Datasets:
annotations_creators: []
language:
- code
license: cc-by-4.0
multilinguality:
- multilingual
pretty_name: ComPile
size_categories:
- n>1T
source_datasets: []
task_categories:
- text-generation
task_ids: []
Dataset Card for ComPile: A Large IR Dataset from Production Sources
Table of Contents
Dataset Description
- Homepage: https://llvm-ml.github.io/ComPile/
- Paper: https://arxiv.org/abs/2309.15432
- Leaderboard: N/A
Changelog
Release | Programming Languages | Description |
---|---|---|
v1.0 | C/C++, Rust, Swift, Julia | Fine Tuning-scale dataset of 602GB of deduplicated LLVM (bitcode) IR |
Dataset Summary
ComPile contains over 2.7TB of permissively-licensed source code compiled to (textual) LLVM intermediate representation (IR) covering C/C++, Rust, Swift, and Julia. The dataset was created by hooking into LLVM code generation either through the language's package manager or the compiler directly to extract the dataset of intermediate representations from production grade programs using our dataset collection utility for the LLVM compilation infrastructure.
Dataset Size
The public release of ComPile contains over 2.7TB of textual LLVM-IR, which tokenizes into 1.3+T tokens using the Llama tokenizer.

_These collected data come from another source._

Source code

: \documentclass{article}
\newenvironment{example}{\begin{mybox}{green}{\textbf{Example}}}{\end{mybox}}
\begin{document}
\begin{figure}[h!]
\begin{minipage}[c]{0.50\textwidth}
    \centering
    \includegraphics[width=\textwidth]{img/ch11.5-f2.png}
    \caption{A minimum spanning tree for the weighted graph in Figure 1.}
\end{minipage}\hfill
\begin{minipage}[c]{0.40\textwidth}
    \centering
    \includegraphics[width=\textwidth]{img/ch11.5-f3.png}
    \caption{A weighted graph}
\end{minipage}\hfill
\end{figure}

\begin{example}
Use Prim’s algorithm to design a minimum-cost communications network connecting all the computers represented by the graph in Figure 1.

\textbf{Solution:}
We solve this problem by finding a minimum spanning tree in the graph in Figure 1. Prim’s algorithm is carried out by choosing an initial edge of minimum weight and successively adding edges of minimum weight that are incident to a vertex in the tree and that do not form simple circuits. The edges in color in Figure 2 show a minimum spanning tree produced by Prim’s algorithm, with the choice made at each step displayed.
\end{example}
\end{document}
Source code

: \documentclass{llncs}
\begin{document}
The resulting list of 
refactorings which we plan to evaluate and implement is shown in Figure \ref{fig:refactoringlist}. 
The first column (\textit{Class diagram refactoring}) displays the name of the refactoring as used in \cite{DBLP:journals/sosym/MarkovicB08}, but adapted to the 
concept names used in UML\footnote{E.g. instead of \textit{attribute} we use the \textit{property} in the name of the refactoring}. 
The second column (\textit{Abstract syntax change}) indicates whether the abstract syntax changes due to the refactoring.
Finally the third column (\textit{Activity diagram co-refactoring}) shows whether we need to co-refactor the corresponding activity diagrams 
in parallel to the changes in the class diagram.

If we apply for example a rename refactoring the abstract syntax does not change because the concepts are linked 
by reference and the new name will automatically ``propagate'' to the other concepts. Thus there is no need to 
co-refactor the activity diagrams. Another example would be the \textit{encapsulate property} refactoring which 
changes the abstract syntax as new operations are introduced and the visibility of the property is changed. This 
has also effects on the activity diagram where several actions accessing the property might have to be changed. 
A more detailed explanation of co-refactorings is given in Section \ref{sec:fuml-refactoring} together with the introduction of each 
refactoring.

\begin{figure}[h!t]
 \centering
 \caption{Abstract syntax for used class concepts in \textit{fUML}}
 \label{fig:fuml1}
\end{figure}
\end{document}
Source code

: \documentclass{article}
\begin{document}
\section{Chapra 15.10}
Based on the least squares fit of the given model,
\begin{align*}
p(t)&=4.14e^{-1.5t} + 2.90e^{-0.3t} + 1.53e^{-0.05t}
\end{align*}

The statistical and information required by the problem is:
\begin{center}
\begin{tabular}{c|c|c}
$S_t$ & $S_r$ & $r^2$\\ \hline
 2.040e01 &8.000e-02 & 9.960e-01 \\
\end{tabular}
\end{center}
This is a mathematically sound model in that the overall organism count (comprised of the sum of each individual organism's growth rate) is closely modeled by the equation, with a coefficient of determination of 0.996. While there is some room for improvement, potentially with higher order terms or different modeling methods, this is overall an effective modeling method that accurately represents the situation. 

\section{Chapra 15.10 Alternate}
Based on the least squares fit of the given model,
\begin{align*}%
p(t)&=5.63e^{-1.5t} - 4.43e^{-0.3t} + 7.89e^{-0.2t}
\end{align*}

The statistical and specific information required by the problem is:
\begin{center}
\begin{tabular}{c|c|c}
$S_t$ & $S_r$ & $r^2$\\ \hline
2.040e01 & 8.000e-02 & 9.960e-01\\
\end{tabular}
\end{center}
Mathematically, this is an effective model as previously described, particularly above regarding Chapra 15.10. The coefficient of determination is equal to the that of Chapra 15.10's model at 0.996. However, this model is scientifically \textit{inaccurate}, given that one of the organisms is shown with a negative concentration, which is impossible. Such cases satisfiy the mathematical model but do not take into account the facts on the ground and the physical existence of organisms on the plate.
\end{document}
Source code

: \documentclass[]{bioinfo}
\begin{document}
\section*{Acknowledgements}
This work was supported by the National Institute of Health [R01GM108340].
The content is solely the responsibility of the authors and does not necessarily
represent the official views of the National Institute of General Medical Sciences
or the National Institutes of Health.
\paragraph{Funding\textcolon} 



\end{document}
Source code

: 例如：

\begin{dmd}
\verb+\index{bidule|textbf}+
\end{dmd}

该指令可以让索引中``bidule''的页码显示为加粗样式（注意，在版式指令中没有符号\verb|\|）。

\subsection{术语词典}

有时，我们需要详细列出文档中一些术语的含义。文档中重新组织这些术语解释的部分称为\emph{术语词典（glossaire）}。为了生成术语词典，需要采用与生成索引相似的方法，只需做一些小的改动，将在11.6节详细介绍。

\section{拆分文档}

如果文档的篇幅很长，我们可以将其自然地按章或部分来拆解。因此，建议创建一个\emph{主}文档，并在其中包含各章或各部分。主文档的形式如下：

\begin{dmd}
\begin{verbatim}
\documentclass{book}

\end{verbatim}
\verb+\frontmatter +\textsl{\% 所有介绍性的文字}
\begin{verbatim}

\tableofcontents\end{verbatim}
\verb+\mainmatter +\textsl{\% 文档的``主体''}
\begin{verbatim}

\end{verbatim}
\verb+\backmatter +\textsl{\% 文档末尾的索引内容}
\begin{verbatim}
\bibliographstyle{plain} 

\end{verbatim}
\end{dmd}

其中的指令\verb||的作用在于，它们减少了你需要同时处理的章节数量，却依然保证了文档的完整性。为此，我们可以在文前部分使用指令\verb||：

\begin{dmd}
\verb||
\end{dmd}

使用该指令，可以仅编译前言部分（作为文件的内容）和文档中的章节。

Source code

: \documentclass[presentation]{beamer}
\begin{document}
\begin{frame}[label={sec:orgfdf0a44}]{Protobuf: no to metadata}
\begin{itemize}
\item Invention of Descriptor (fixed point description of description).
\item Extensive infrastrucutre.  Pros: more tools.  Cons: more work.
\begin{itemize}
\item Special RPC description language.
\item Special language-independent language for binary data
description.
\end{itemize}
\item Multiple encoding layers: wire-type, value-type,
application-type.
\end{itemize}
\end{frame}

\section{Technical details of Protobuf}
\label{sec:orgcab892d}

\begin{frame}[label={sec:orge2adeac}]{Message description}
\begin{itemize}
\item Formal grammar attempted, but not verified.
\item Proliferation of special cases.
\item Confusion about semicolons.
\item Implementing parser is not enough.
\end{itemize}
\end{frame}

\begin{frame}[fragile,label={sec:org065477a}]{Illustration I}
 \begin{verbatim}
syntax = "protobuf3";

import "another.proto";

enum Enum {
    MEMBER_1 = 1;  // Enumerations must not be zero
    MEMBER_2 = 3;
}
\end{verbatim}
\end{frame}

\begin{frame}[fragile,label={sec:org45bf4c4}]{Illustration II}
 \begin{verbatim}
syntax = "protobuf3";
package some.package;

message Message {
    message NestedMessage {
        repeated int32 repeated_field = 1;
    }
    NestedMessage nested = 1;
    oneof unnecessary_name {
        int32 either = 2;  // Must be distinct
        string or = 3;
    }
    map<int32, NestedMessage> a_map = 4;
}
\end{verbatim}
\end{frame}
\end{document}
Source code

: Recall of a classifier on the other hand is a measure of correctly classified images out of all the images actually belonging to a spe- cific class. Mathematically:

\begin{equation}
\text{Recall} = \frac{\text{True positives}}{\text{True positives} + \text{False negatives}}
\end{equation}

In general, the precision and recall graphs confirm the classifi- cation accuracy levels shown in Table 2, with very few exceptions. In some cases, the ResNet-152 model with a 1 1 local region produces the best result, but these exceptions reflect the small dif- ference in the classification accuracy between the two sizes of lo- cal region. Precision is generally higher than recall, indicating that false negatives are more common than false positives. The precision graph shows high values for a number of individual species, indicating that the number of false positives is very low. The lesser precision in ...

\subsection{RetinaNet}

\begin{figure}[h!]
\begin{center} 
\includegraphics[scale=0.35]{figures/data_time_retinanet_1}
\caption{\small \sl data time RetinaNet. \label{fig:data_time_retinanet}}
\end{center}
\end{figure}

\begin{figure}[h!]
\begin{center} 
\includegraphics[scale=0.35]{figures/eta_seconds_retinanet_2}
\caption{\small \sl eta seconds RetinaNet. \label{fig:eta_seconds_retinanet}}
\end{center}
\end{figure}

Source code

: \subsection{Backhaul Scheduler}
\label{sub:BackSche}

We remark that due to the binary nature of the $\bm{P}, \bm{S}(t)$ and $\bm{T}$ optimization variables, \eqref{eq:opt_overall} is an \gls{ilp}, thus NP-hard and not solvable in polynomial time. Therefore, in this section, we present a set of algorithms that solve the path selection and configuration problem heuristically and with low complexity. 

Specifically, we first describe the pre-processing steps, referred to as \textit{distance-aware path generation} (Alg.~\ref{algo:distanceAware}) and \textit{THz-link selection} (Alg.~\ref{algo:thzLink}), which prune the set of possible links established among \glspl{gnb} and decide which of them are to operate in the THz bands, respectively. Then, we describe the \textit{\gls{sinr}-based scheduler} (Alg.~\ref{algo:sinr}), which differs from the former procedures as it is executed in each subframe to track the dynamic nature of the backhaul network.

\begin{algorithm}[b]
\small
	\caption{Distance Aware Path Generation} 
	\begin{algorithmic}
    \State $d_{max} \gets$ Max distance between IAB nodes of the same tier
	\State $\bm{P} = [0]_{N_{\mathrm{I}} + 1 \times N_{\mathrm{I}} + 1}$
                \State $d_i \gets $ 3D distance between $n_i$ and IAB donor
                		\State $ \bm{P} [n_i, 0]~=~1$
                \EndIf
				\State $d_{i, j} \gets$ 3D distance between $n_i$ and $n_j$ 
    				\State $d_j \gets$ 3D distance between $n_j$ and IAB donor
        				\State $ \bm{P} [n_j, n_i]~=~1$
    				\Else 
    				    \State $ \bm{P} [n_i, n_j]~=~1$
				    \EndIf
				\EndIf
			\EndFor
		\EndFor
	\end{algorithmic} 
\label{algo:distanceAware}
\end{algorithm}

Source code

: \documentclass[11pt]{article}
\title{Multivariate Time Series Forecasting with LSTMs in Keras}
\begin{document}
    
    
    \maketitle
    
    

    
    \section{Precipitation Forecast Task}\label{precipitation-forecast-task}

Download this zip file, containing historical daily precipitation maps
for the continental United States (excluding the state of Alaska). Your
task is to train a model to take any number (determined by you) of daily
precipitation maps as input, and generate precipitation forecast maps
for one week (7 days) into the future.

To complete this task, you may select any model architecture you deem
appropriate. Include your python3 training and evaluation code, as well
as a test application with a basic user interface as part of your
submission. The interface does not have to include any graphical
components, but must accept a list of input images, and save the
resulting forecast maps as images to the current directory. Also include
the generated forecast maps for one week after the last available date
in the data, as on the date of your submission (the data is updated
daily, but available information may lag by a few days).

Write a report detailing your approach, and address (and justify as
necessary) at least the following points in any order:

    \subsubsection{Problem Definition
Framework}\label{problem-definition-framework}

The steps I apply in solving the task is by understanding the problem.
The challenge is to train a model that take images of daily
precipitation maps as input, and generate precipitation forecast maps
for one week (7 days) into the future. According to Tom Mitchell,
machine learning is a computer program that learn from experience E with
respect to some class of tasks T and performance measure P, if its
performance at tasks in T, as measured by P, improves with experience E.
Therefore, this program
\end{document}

Langauage | Bitcode Size | Textual IR Size | Llama Token Count | BPE Token Count (10k Vocab) | BPE Token Count (50k Vocab) |
---|---|---|---|---|---|
C | 2.47GB | 10.19GB | 5.31B | 0.91B | 0.58B |
C++ | 28.87GB | 102.76GB | 46.75B | 11.20B | 6.27B |
Julia | 164.16GB | 1088.39GB | 547.60B | 41.91B | 23.49B |
Rust | 399.94GB | 1523.84GB | 735.90B | 137.37B | 90.01B |
Swift | 6.95GB | 35.93GB | 19.78B | 3.36B | 1.75B |
Total | 602.39GB | 2761.11GB | 1355.34B | 194.75B | 122.10B |
ComPile is distributed as bitcode, which is a compressed format that can be easily converted to and from the textual representation of LLVM-IR. To collect token counts, we disassembled the bitcode to convert it into textual IR and then ran a tokenizer over it. We used the standard Llama tokenizer and then ran fastBPE using a custom vocabulary trained on a multi-GB sample of textual IR representativie of all languages in ComPile at two different two different vocab sizes, particularly 10k and 50k. LLVM-IR is quite formulaic, so using custom vocabulary significantly reduces the number of tokens generated.
Languages
The dataset contains 5 programming languages as of v1.0.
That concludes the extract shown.